Introduction of TiDB Architecture

Understanding TiDB talks about the architecture of TiDB, the modules it consists of, and the responsibility of each module.

TiDB Architecture

When people refer to TiDB, they usually refer to the entire TiDB distributed database that includes three components: the TiDB stateless server, the Placement Driver (PD) server, and the storage server, TiKV or TiFlash. The TiDB server does not store data; it only computes and processes SQL queries. The PD server is the managing components of the entire cluster. The storage server is responsible for persistently storing data.

Let's see an architecture graph from TiDB stateless server's perspective.

tidb-architecture

As you can see, TiDB is a SQL engine that supports the MySQL protocol with some kind of distributed KV storage engine that supports transactions as the underlying storage.

Here come three significant questions.

  1. How to support MySQL protocol?
  2. How to communicate with storage engine, store and load data?
  3. How to implement SQL functions?

This section will start with a few of brief descriptions of what modules TiDB has and what they do, and then put them together to answer these three questions.

Code Structure

TiDB source code is fully hosted on Github, you can see all the information from the repository homepage.

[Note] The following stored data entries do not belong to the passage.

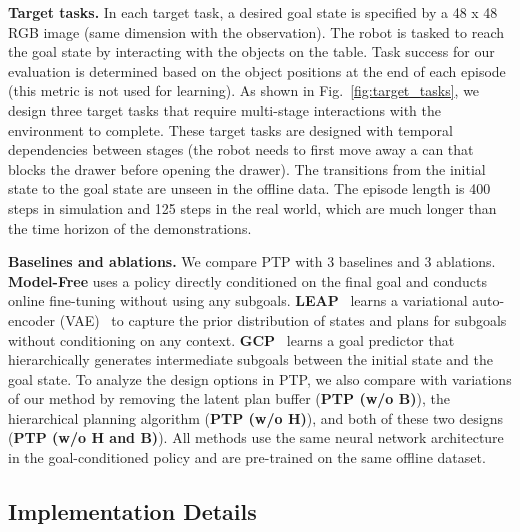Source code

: \textbf{Target tasks.} 
In each target task, a desired goal state is specified by a 48 x 48 RGB image (same dimension with the observation). The robot is tasked to reach the goal state by interacting with the objects on the table. Task success for our evaluation is determined based on the object positions at the end of each episode (this metric is not used for learning). As shown in Fig.~\ref{fig:target_tasks}, we design three target tasks that require multi-stage interactions with the environment to complete. These target tasks are designed with temporal dependencies between stages (\eg the robot needs to first move away a can that blocks the drawer before opening the drawer). The transitions from the initial state to the goal state are unseen in the offline data. The episode length is 400 steps in simulation and 125 steps in the real world, which are much longer than the time horizon of the demonstrations. 

\textbf{Baselines and ablations.} 
We compare PTP with 3 baselines and 3 ablations. \textbf{Model-Free} uses a policy directly conditioned on the final goal and conducts online fine-tuning without using any subgoals. \textbf{LEAP}~\cite{Nasiriany2019PlanningWG} learns a variational auto-encoder (VAE)~\cite{kingma2014vae} to capture the prior distribution of states and plans for subgoals without conditioning on any context. \textbf{GCP}~\cite{Pertsch2020LongHorizonVP} learns a goal predictor that hierarchically generates intermediate subgoals between the initial state and the goal state. To analyze the design options in PTP, we also compare with variations of our method by removing the latent plan buffer (\textbf{PTP (w/o B)}), the hierarchical planning algorithm (\textbf{PTP (w/o H)}), and both of these two designs (\textbf{PTP (w/o H and B)}). All methods use the same neural network architecture in the goal-conditioned policy and are pre-trained on the same offline dataset.

\subsection{Implementation Details}
\label{sec:implementation_details}




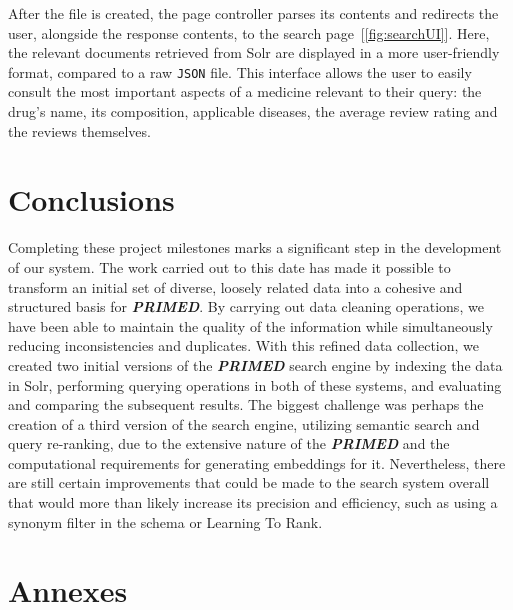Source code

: \documentclass[sigconf]{acmart}
\begin{document}
After the file is created, the page controller parses its contents and redirects the user, alongside the response contents, to the search page~[\ref{fig:searchUI}]. Here, the relevant documents retrieved from Solr are displayed in a more user-friendly format, compared to a raw \texttt{JSON} file. This interface allows the user to easily consult the most important aspects of a medicine relevant to their query: the drug's name, its composition, applicable diseases, the average review rating and the reviews themselves.

\section{Conclusions}

Completing these project milestones marks a significant step in the development of our system. The work carried out to this date has made it possible to transform an initial set of diverse, loosely related data into a cohesive and structured basis for \textit{\textbf{PRIMED}}. By carrying out data cleaning operations, we have been able to maintain the quality of the information while simultaneously reducing inconsistencies and duplicates. With this refined data collection, we created two initial versions of the \textit{\textbf{PRIMED}} search engine by indexing the data in Solr, performing querying operations in both of these systems, and evaluating and comparing the subsequent results. The biggest challenge was perhaps the creation of a third version of the search engine, utilizing semantic search and query re-ranking, due to the extensive nature of the \textit{\textbf{PRIMED}} and the computational requirements for generating embeddings for it. Nevertheless, there are still certain improvements that could be made to the search system overall that would more than likely increase its precision and efficiency, such as using a synonym filter in the schema or Learning To Rank.




\appendix
\section{Annexes}
\end{document}
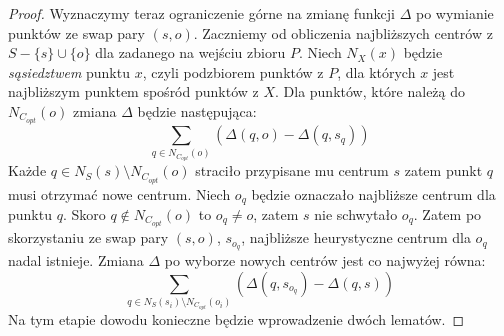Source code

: \begin{proof}
    Wyznaczymy teraz ograniczenie górne na zmianę funkcji $\Delta$ po wymianie punktów ze swap pary $(s, o)$.
    Zaczniemy od obliczenia najbliższych centrów z $S - \{s\} \cup \{o\}$ dla zadanego na wejściu zbioru $P$.
    Niech $N_{X}(x)$ będzie \textit{sąsiedztwem} punktu $x$, czyli podzbiorem punktów z $P$, dla których $x$ jest najbliższym punktem spośród punktów z $X$. 
    Dla punktów, które należą do $N_{C_{opt}}(o)$ zmiana $\Delta$ będzie następująca:
    \begin{equation}
        \sum_{q \in N_{C_{opt}}(o)} (\Delta(q, o) - \Delta(q, s_{q}))
    \end{equation}
    Każde $q \in N_{S}(s) \setminus N_{C_{opt}}(o)$ straciło przypisane mu centrum $s$ zatem punkt $q$ musi otrzymać nowe centrum.
    Niech $o_{q}$ będzie oznaczało najbliższe centrum dla punktu $q$.
    Skoro $q \notin N_{C_{opt}}(o)$ to $o_{q} \neq o$, zatem $s$ nie schwytało $o_{q}$.
    Zatem po skorzystaniu ze swap pary $(s,o)$, $s_{o_{q}}$, najbliższe heurystyczne centrum dla $o_{q}$ nadal istnieje.
    Zmiana $\Delta$ po wyborze nowych centrów jest co najwyżej równa:
    \begin{equation}
        \sum_{q \in N_{S}(s_{i}) \setminus N_{C_{opt}}(o_{i})} (\Delta(q, s_{o_{q}}) - \Delta(q, s))
    \end{equation}
    Na tym etapie dowodu konieczne będzie wprowadzenie dwóch lematów.
    

\end{proof}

The whole repository is developed in Golang and divided into many packages according to functional modules.

Most of the packages export services in the form of interfaces, and most of the functionality is concentrated in one package. But there are packages that provide basic functionality and are dependent on many packages, so these packages need special attention.

The main method of TiDB locates in tidb-server/main.go, which defines how the service is started.

The build system of the entire project can be found in the Makefile.

In addition to the code, there are many test cases, which can be found with suffix _test.go. There is also toolkit under the cmd directory for doing performance tests or constructing test data.

Module Structure

TiDB has a number of modules. Table below is an overview that shows what each module does, and if you want to see the code for the relevant function, you can find the corresponding module directly.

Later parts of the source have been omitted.